Electric and Magnetic Fields: Electromagnetic Induction

Electromagnetic Induction is the process of generating an electric current by changing the magnetic field in a closed loop of wire.
Faraday’s Law states that the electromotive force (EMF) induced in a circuit is directly proportional to the rate of change of flux linkage.
The equation to represent Faraday’s Law is ε = -dΦ/dt, where ‘ε’ is the induced EMF, and ‘dΦ/dt’ is the rate of change of flux.
The negative sign in Faraday’s Law is due to Lenz’s Law which states that the direction of induced current is such as to oppose the change in magnetic field producing it.
Flux linkage is the product of the number of turns in a coil and the flux through it. It is measured in Weber-turns (Wb-turns).

An electric generator is a device that converts kinetic energy into electrical energy using the principle of electromagnetic induction.
In an A.C. generator, a coil of wire rotates in a magnetic field, inducing an alternating current.
The output voltage from an A.C. generator varies sinusoidally, and it is directly related to the rate at which the coil turns in the magnetic field.
By contrast, in a D.C. generator, direct current is generated through use of split-ring commutators.

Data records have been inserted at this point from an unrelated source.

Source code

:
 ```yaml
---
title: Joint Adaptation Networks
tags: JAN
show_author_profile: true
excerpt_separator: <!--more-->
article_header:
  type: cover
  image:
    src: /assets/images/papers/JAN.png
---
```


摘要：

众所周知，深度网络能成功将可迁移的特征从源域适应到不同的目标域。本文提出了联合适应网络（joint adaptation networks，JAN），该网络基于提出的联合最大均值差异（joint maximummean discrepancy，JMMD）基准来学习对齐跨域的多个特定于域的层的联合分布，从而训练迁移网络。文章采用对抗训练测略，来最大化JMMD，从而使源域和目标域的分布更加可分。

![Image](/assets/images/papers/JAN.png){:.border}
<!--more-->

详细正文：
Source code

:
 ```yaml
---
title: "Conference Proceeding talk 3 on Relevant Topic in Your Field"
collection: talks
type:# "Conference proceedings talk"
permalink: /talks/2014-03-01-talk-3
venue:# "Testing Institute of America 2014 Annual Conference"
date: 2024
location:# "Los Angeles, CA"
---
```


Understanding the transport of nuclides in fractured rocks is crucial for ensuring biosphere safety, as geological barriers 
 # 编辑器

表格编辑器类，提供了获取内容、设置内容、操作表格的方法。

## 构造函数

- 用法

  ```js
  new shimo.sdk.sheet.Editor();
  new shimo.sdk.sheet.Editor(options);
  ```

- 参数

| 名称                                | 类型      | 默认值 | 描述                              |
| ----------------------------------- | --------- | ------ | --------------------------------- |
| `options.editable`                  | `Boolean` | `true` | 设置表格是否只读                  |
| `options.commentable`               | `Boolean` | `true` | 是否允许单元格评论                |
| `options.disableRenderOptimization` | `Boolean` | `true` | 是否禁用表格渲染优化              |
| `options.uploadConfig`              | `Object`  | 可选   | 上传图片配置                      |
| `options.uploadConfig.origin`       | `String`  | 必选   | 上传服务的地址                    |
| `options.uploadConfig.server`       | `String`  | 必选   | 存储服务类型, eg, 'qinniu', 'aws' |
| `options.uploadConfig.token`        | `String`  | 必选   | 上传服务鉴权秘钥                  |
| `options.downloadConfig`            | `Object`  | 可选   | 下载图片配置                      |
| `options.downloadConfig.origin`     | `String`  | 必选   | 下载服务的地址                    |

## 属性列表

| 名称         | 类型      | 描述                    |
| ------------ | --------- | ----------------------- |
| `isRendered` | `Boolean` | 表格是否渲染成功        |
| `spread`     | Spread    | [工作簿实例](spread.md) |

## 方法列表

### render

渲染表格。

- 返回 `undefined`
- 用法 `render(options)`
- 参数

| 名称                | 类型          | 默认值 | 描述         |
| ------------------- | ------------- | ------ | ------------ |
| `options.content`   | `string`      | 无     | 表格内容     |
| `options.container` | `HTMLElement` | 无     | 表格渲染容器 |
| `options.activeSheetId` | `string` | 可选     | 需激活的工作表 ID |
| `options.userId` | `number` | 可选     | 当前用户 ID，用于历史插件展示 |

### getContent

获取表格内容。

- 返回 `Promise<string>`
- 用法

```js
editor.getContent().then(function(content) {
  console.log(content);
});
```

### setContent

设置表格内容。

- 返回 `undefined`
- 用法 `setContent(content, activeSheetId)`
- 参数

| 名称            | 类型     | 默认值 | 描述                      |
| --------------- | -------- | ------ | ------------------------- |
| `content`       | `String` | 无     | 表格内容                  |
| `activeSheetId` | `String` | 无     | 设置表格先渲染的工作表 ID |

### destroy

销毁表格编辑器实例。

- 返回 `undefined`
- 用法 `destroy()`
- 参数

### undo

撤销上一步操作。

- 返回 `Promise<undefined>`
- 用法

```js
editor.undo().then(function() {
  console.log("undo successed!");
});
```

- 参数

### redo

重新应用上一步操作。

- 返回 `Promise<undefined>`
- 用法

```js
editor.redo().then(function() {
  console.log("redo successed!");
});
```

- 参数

A transformer is a device that uses electromagnetic induction to change the voltage of an alternating current.
It consists of two coils of wire, the primary coil and the secondary coil, which are wound around the same soft iron core.
In an ideal transformer, Power_out = Power_in, or VpIp = VsIs, where ‘V’ is voltage, ‘I’ is current, and the subscripts ‘p’ and ‘s’ refer to the primary and secondary coils respectively.

Electromagnetic induction is used in power generation, electric motors, transformers, induction cooking, wireless charging, and metal detectors among many other applications.
Transformers are used in power transmission to step up the voltage (making it higher) for efficient long-distance transmission and to step down the voltage for use in homes and businesses.